Starting at the line below that contains "## Package Name for PIP Installation", print each line through the end of the records exactly as it appears.
----- Dataset records
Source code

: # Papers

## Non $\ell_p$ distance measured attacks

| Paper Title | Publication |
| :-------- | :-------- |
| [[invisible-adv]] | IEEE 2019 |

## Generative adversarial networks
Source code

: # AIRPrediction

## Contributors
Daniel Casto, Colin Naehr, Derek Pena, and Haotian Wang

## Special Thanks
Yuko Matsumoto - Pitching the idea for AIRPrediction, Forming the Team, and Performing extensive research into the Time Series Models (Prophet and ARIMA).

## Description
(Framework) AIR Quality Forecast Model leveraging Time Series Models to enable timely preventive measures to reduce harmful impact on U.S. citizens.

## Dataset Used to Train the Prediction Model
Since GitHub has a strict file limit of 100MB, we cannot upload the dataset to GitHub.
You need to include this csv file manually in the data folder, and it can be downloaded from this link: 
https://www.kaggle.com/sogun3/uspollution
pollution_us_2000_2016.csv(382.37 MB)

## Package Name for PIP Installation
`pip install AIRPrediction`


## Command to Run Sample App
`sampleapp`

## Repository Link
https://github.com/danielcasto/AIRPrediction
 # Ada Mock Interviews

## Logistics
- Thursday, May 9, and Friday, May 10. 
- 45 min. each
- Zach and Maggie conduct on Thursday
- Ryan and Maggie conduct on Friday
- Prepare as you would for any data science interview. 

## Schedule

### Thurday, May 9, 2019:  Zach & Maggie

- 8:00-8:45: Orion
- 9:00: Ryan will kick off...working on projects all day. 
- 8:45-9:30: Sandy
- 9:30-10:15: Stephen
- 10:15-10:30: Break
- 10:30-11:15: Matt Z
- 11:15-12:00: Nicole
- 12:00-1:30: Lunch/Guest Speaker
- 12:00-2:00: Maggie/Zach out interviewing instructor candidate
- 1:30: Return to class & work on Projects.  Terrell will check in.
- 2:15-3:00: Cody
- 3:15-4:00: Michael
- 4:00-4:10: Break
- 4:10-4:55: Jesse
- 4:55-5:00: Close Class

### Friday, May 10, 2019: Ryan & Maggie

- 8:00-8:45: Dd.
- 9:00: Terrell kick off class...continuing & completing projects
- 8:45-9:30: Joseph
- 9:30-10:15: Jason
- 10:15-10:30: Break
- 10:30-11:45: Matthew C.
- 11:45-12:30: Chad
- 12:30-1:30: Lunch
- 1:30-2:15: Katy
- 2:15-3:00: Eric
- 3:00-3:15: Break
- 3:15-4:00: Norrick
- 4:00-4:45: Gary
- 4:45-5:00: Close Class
----------
* **Answer to this task**:
## Package Name for PIP Installation
`pip install AIRPrediction`


## Command to Run Sample App
`sampleapp`

## Repository Link
https://github.com/danielcasto/AIRPrediction
 # Ada Mock Interviews

## Logistics
- Thursday, May 9, and Friday, May 10. 
- 45 min. each
- Zach and Maggie conduct on Thursday
- Ryan and Maggie conduct on Friday
- Prepare as you would for any data science interview. 

## Schedule

### Thurday, May 9, 2019:  Zach & Maggie

- 8:00-8:45: Orion
- 9:00: Ryan will kick off...working on projects all day. 
- 8:45-9:30: Sandy
- 9:30-10:15: Stephen
- 10:15-10:30: Break
- 10:30-11:15: Matt Z
- 11:15-12:00: Nicole
- 12:00-1:30: Lunch/Guest Speaker
- 12:00-2:00: Maggie/Zach out interviewing instructor candidate
- 1:30: Return to class & work on Projects.  Terrell will check in.
- 2:15-3:00: Cody
- 3:15-4:00: Michael
- 4:00-4:10: Break
- 4:10-4:55: Jesse
- 4:55-5:00: Close Class

### Friday, May 10, 2019: Ryan & Maggie

- 8:00-8:45: Dd.
- 9:00: Terrell kick off class...continuing & completing projects
- 8:45-9:30: Joseph
- 9:30-10:15: Jason
- 10:15-10:30: Break
- 10:30-11:45: Matthew C.
- 11:45-12:30: Chad
- 12:30-1:30: Lunch
- 1:30-2:15: Katy
- 2:15-3:00: Eric
- 3:00-3:15: Break
- 3:15-4:00: Norrick
- 4:00-4:45: Gary
- 4:45-5:00: Close Class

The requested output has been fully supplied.